CHINA (UCAN): Authorities built a public toilet on the site of the demolished Tokul mosque in Suntagh village, Atush city, the Xinjiang Uyghur Autonomous Region (XUAR) in China, Radio Free Asia (RFA) reported on August 13.
The destruction of the mosque was one of many demolished in the region as part of a campaign known as Mosque Rectification that began in 2016 which targets Muslim places of worship en masse, RFA said.
A Uyghur neighbourhood committee chief from Suntagh said that the Tokul mosque was demolished in 2018 and in its place a lavatory was built by “Han *(Chinese) comrades.”
He said, “It’s a public toilet … they haven’t opened it yet, but it’s built.” Another resident of Suntagh told RFA that two mosques in the village were demolished in 2019.
The Azna mosque was replaced by a convenience store that sells alcohol and cigarettes, which are frowned upon in Islam.
An official in Hotan city’s Ilchi township said a mosque site is slated for conversion into a garment factory to produce underwear.
An investigation by RFA into the Mosque Rectification campaign found that authorities had demolished nearly 70 per cent of the mosques in the XUAR region.
The radio service quoted another investigation by Agence France-Presse which revealed that at least 45 cemeteries in XUAR were destroyed between 2014 and October 2019.

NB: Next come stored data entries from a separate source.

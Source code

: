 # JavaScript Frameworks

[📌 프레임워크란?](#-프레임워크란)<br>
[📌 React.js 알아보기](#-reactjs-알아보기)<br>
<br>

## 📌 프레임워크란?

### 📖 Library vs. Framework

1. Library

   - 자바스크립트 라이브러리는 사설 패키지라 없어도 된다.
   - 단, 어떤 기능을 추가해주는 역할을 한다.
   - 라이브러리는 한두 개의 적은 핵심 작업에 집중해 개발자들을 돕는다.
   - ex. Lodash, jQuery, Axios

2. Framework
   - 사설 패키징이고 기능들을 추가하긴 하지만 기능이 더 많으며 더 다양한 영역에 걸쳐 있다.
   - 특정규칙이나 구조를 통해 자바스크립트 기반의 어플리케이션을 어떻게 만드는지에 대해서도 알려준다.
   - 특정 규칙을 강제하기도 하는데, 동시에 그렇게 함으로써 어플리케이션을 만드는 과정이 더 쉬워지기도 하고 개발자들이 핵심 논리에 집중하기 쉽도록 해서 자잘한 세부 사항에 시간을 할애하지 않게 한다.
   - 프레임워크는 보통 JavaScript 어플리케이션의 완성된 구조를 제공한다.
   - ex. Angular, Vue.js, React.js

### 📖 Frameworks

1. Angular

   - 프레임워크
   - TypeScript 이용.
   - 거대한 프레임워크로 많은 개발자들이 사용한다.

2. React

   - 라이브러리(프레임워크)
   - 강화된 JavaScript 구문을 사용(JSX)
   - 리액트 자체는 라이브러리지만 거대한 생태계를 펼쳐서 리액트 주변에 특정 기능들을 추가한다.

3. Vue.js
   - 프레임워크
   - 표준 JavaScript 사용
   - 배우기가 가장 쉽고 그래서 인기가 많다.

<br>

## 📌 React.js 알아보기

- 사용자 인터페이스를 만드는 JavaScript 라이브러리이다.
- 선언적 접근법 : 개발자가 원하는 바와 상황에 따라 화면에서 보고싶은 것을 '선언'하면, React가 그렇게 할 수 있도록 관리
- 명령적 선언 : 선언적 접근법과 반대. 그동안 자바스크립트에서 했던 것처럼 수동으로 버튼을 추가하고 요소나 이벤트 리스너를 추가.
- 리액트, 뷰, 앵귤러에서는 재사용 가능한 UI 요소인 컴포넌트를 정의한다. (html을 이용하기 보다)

The sites were later converted into parks and parking lots.
Last year, the Washington-based Uyghur Human Rights Project (UHRP) published a report, titled, Demolishing Faith: The Destruction and Desecration of Uyghurs Mosques and Shrines, which stated that up to 15,000 mosques and shrines in the region were demolished from 2016 to 2019.
According to Qahar Barat, a Uyghur historian, desecration of sacred places is aimed at “spirit breaking.”
China is home to more than 22 million Muslims, including nearly 11 million Uyghurs.
In August 2018, a United Nations committee was informed that up to one million Uyghur Turkic Muslims had been detained in the Xinjiang region to attend “re-education” programmes.
Human rights groups and western governments have catalogued attacks, including forced sterilisation, on Uyghur Muslims. China has denied the allegations.